### TASK INSTRUCTIONS
Once the line holding "is consistent with" is found in the listing below, write it out and each later line exactly, up to and including the one holding "same quantity. The".

### EXERCISE INPUTS
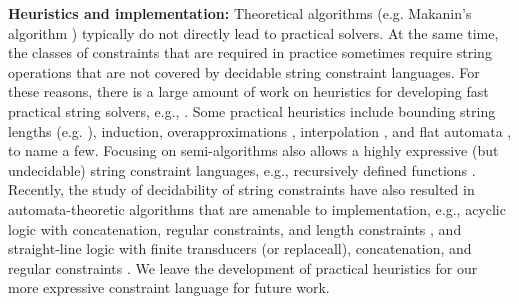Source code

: 


\smallskip
\noindent
\textbf{Heuristics and implementation:}
Theoretical algorithms
(e.g. Makanin's algorithm \cite{Makanin}) typically do not directly lead to 
practical solvers. At the same time, the classes of constraints that are 
required in practice sometimes require string operations that are not covered by
decidable string constraint languages.
For these reasons,
there is a large amount of work on heuristics for developing fast practical
string solvers, e.g., 
\cite{BTV09,Berkeley-JavaScript,HAMPI,Stranger,YABI14,Abdulla14,fang-yu-circuits,Abdulla17,HJLRV18,S3,TCJ16,Z3-str,Z3-str2,cvc4,Saner,RVG12}.
Some practical heuristics include
bounding string lengths (e.g. \cite{HAMPI,Berkeley-JavaScript,BTV09}), 
induction, overapproximations \cite{Stranger,YABI14}, interpolation
\cite{Abdulla14}, and flat automata \cite{Abdulla17}, to name a few. 
Focusing on semi-algorithms also allows a highly expressive (but undecidable) 
string 
constraint languages, e.g., recursively defined functions \cite{S3,TCJ16}. 
Recently, the study of decidability of string constraints have also resulted in
automata-theoretic algorithms that are amenable to implementation, e.g.,
acyclic logic with concatenation, regular constraints, and length constraints 
\cite{Abdulla14}, and straight-line logic with finite transducers (or
replaceall), concatenation, and regular constraints 
\cite{HJLRV18,fang-yu-circuits,yan-tool}. 
We leave the development of practical heuristics for our more expressive 
constraint language for future work.

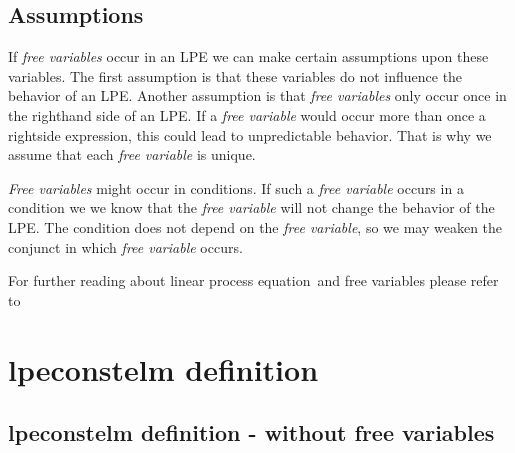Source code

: \index{}\documentclass[a4paper,10pt]{article}
\theoremstyle{plain}
\theoremstyle{definition}
\newcommand{\lpe}{linear process equation}
\newcommand{\ti}{\textit}
\begin{document}
\subsection{Assumptions}
If \ti{free variables} occur in an LPE we can make certain assumptions upon these variables. The first assumption is that these variables do not influence the behavior of an LPE. Another assumption is that \ti{free variables} only occur once in the righthand side of an LPE. If a \ti{free variable} would occur more than once a rightside expression, this could lead to unpredictable behavior. That is why we assume that each \ti{free variable} is unique.

\ti{Free variables} might occur in conditions. If such a \ti{free variable} occurs in a condition we
we know that the \ti{free variable} will not change the behavior of the LPE. The condition does not depend on the \ti{free variable}, so we may weaken the conjunct in which \ti{free variable} occurs.

 
For further reading about \lpe\ and free variables please refer to \cite{LPEfreevar} 

\section{lpeconstelm definition}
\subsection{lpeconstelm definition - without free variables}\label{subsec:lpedef}
\end{document}
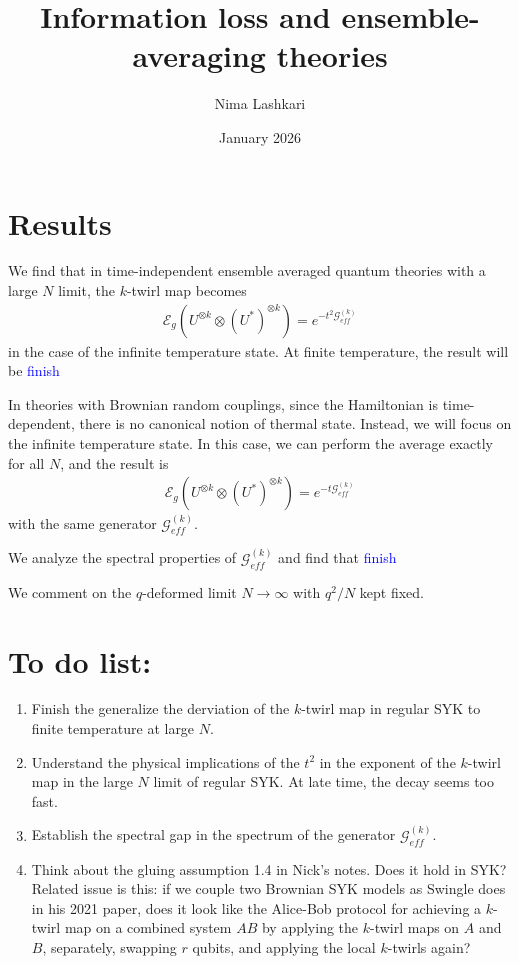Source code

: \documentclass{article}
\title{Information loss and ensemble-averaging theories}
\author{Nima Lashkari}
\date{January 2026}
\theoremstyle{definition}
\newcommand{\lb}{\left(}
\newcommand{\rb}{\right)}
\newcommand{\NL}[1]{\textcolor{blue}{#1}}
\begin{document}
    \maketitle

    \section{Results}



    We find that in time-independent ensemble averaged quantum theories with a large
    $N$ limit, the $k$-twirl map becomes
    \begin{eqnarray}
        \mathcal{E}_g\lb U^{\otimes k}\otimes (U^*)^{\otimes k} \rb=e^{-t^2\mathcal{G}_{eff}^{(k)}}
    \end{eqnarray}
    in the case of the infinite temperature state. At finite temperature, the
    result will be \NL{finish}

    In theories with Brownian random couplings, since the Hamiltonian is time-dependent,
    there is no canonical notion of thermal state. Instead, we will focus on the
    infinite temperature state. In this case, we can perform the average exactly
    for all $N$, and the result is
    \begin{eqnarray}
        \mathcal{E}_g\lb U^{\otimes k}\otimes (U^*)^{\otimes k} \rb=e^{-t\mathcal{G}_{eff}^{(k)}}
    \end{eqnarray}
    with the same generator $\mathcal{G}_{eff}^{(k)}$.

    We analyze the spectral properties of $\mathcal{G}_{eff}^{(k)}$ and find that
    \NL{finish}

    We comment on the $q$-deformed limit $N\to \infty$ with $q^{2}/N$ kept fixed.

    \section{To do list:}
    \begin{enumerate}
        \item Finish the generalize the derviation of the $k$-twirl map in regular
            SYK to finite temperature at large $N$.

        \item Understand the physical implications of the $t^{2}$ in the exponent
            of the $k$-twirl map in the large $N$ limit of regular SYK. At late
            time, the decay seems too fast.

        \item Establish the spectral gap in the spectrum of the generator $\mathcal{G}
            _{eff}^{(k)}$.

        \item Think about the gluing assumption 1.4 in Nick's notes. Does it
            hold in SYK? Related issue is this: if we couple two Brownian SYK
            models as Swingle does in his 2021 paper, does it look like the Alice-Bob
            protocol for achieving a $k$-twirl map on a combined system $AB$ by applying
            the $k$-twirl maps on $A$ and $B$, separately, swapping $r$ qubits,
            and applying the local $k$-twirls again?
    \end{enumerate}
\end{document}
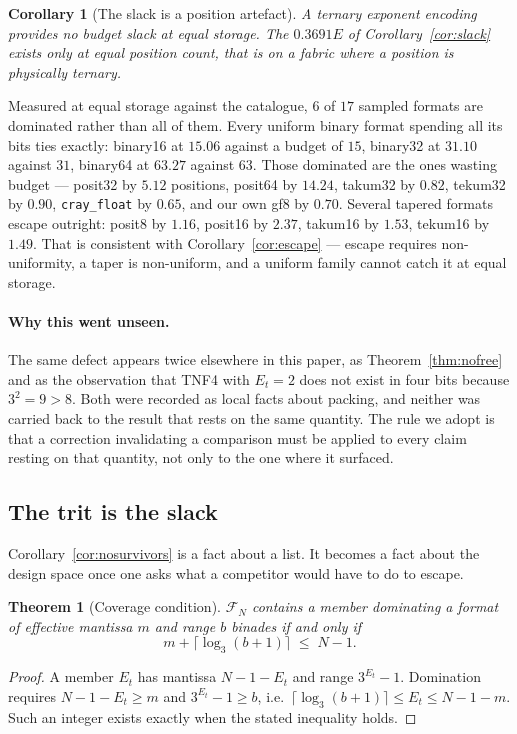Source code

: \documentclass[11pt]{article}
\newtheorem{theorem}{Theorem}
\newtheorem{corollary}{Corollary}
\theoremstyle{definition}
\begin{document}
\begin{corollary}[The slack is a position artefact]
\label{cor:slackartefact}
A ternary exponent encoding provides no budget slack at equal storage. The
$0.3691E$ of Corollary~\ref{cor:slack} exists only at equal \emph{position}
count, that is on a fabric where a position is physically ternary.
\end{corollary}

Measured at equal storage against the catalogue, $6$ of $17$ sampled formats are
dominated rather than all of them. Every uniform binary format spending all its
bits ties exactly: binary16 at $15.06$ against a budget of $15$, binary32 at
$31.10$ against $31$, binary64 at $63.27$ against $63$. Those dominated are the
ones wasting budget --- posit32 by $5.12$ positions, posit64 by $14.24$, takum32
by $0.82$, tekum32 by $0.90$, \texttt{cray\_float} by $0.65$, and our own gf8 by
$0.70$. Several tapered formats escape outright: posit8 by $1.16$, posit16 by
$2.37$, takum16 by $1.53$, tekum16 by $1.49$. That is consistent with
Corollary~\ref{cor:escape} --- escape requires non-uniformity, a taper is
non-uniform, and a uniform family cannot catch it at equal storage.

\paragraph{Why this went unseen.} The same defect appears twice elsewhere in this
paper, as Theorem~\ref{thm:nofree} and as the observation that TNF4 with $E_t=2$
does not exist in four bits because $3^{2}=9>8$. Both were recorded as local
facts about packing, and neither was carried back to the result that rests on the
same quantity. The rule we adopt is that a correction invalidating a comparison
must be applied to every claim resting on that quantity, not only to the one
where it surfaced.


\subsection{The trit is the slack}
\label{sec:slack}

Corollary~\ref{cor:nosurvivors} is a fact about a list. It becomes a fact about
the design space once one asks what a competitor would have to do to escape.

\begin{theorem}[Coverage condition]
\label{thm:coverage}
$\mathcal{F}_N$ contains a member dominating a format of effective mantissa $m$
and range $b$ binades if and only if
\[
  m + \lceil \log_3 (b+1) \rceil \;\le\; N-1 .
\]
\end{theorem}
\begin{proof}
A member $E_t$ has mantissa $N-1-E_t$ and range $3^{E_t}-1$. Domination requires
$N-1-E_t \ge m$ and $3^{E_t}-1 \ge b$, i.e.\ $\lceil\log_3(b+1)\rceil \le E_t \le
N-1-m$. Such an integer exists exactly when the stated inequality holds.
\end{proof}
\end{document}
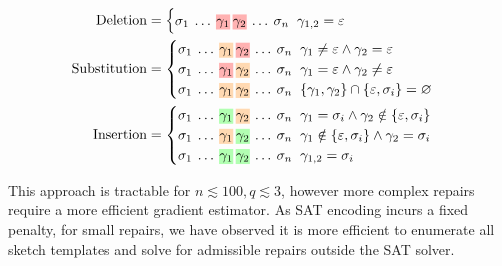 \documentclass[sigplan,review,anonymous,acmsmall]{acmart}\settopmatter{printfolios=false,printccs=false,printacmref=false}
\begin{document}
  \begin{align*}
    \text{Deletion}&=\begin{cases}
    \sigma_{1}\:\ldots\:\text{\hlred{$\gamma_1$}\:\hlred{$\gamma_2$}}\:\ldots\:\sigma_n\hspace{0.2cm}\gamma_{1, 2} = \varepsilon\label{eq:del}
    \end{cases}\\
    \text{Substitution}&=\begin{cases}
    \sigma_{1}\:\ldots\:\text{\hlorange{$\gamma_1$}\:\hlred{$\gamma_2$}}\:\ldots\:\sigma_n\hspace{0.2cm}\gamma_1 \neq \varepsilon \land \gamma_2 = \varepsilon\label{eq:sub1}\\
    \sigma_{1}\:\ldots\:\text{\hlred{$\gamma_1$}\:\hlorange{$\gamma_2$}}\:\ldots\:\sigma_n\hspace{0.2cm}\gamma_1 = \varepsilon \land \gamma_2 \neq \varepsilon\label{eq:sub2}\\
    \sigma_{1}\:\ldots\: \text{\hlorange{$\gamma_1$}\:\hlorange{$\gamma_2$}}\:\ldots\:\sigma_n\hspace{0.2cm}\{\gamma_1, \gamma_2\}\cap\{\varepsilon, \sigma_i\} = \varnothing \label{eq:sub3}
    \end{cases}\\
    \text{Insertion}&=\begin{cases}
    \sigma_{1}\:\ldots\: \text{\hlgreen{$\gamma_1$}\:\hlorange{$\gamma_2$}}\:\ldots\:\sigma_n\hspace{0.2cm}\gamma_1 = \sigma_i \land \gamma_2 \notin \{\varepsilon,  \sigma_i\}\label{eq:ins2}\\
    \sigma_{1}\:\ldots\: \text{\hlorange{$\gamma_1$}\:\hlgreen{$\gamma_2$}}\:\ldots\:\sigma_n\hspace{0.2cm}\gamma_1 \notin \{\varepsilon, \sigma_i\} \land \gamma_2 = \sigma_i\label{eq:ins1}\\
    \sigma_{1}\:\ldots\: \text{\hlgreen{$\gamma_1$}\:\hlgreen{$\gamma_2$}}\:\ldots\:\sigma_n\hspace{0.2cm}\gamma_{1,2} = \sigma_i\label{eq:copy}
    \end{cases}
  \end{align*}

\noindent This approach is tractable for $n \lesssim 100, q \lesssim 3$, however more complex repairs require a more efficient gradient estimator. As SAT encoding incurs a fixed penalty, for small repairs, we have observed it is more efficient to enumerate all sketch templates and solve for admissible repairs outside the SAT solver.
\end{document}
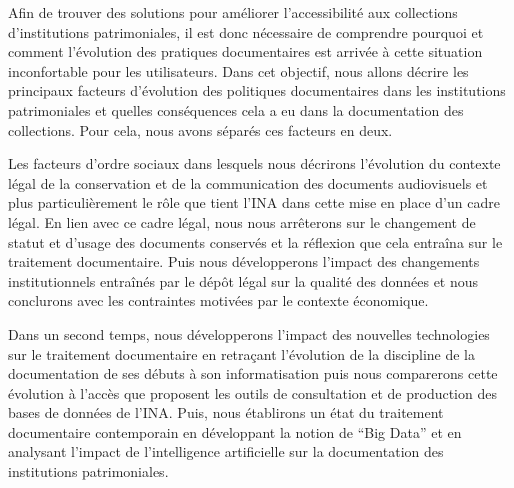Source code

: Afin de trouver des solutions pour améliorer l'accessibilité aux collections d'institutions patrimoniales, il est donc nécessaire de comprendre pourquoi et comment l'évolution des pratiques documentaires est arrivée à cette situation inconfortable pour les utilisateurs. Dans cet objectif, nous allons décrire les principaux facteurs d'évolution des politiques documentaires dans les institutions patrimoniales et quelles conséquences cela a eu dans la documentation des collections. Pour cela, nous avons séparés ces facteurs en deux. 


Les facteurs d'ordre sociaux dans lesquels nous décrirons l'évolution du contexte légal de la conservation et de la communication des documents audiovisuels et plus particulièrement le rôle que tient l'INA dans cette mise en place d'un cadre légal. En lien avec ce cadre légal, nous nous arrêterons sur le changement de statut et d'usage des documents conservés et la réflexion que cela entraîna sur le traitement documentaire. Puis nous développerons l'impact des changements institutionnels entraînés par le dépôt légal sur la qualité des données et nous conclurons avec les contraintes motivées par le contexte économique. 


Dans un second temps, nous développerons l'impact des nouvelles technologies sur le traitement documentaire en retraçant l'évolution de la discipline de la documentation de ses débuts à son informatisation puis nous comparerons cette évolution à l'accès que proposent les outils de consultation et de production des bases de données de l'INA. Puis, nous établirons un état du traitement documentaire contemporain en développant la notion de \enquote{Big Data} et en analysant l'impact de l'intelligence artificielle sur la documentation des institutions patrimoniales.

### ANSWER TO THE EXERCISE
$2.37$, takum16 by $1.53$, tekum16 by $1.49$. That is consistent with
Corollary~\ref{cor:escape} --- escape requires non-uniformity, a taper is
non-uniform, and a uniform family cannot catch it at equal storage.

\paragraph{Why this went unseen.} The same defect appears twice elsewhere in this
paper, as Theorem~\ref{thm:nofree} and as the observation that TNF4 with $E_t=2$
does not exist in four bits because $3^{2}=9>8$. Both were recorded as local
facts about packing, and neither was carried back to the result that rests on the
same quantity. The rule we adopt is that a correction invalidating a comparison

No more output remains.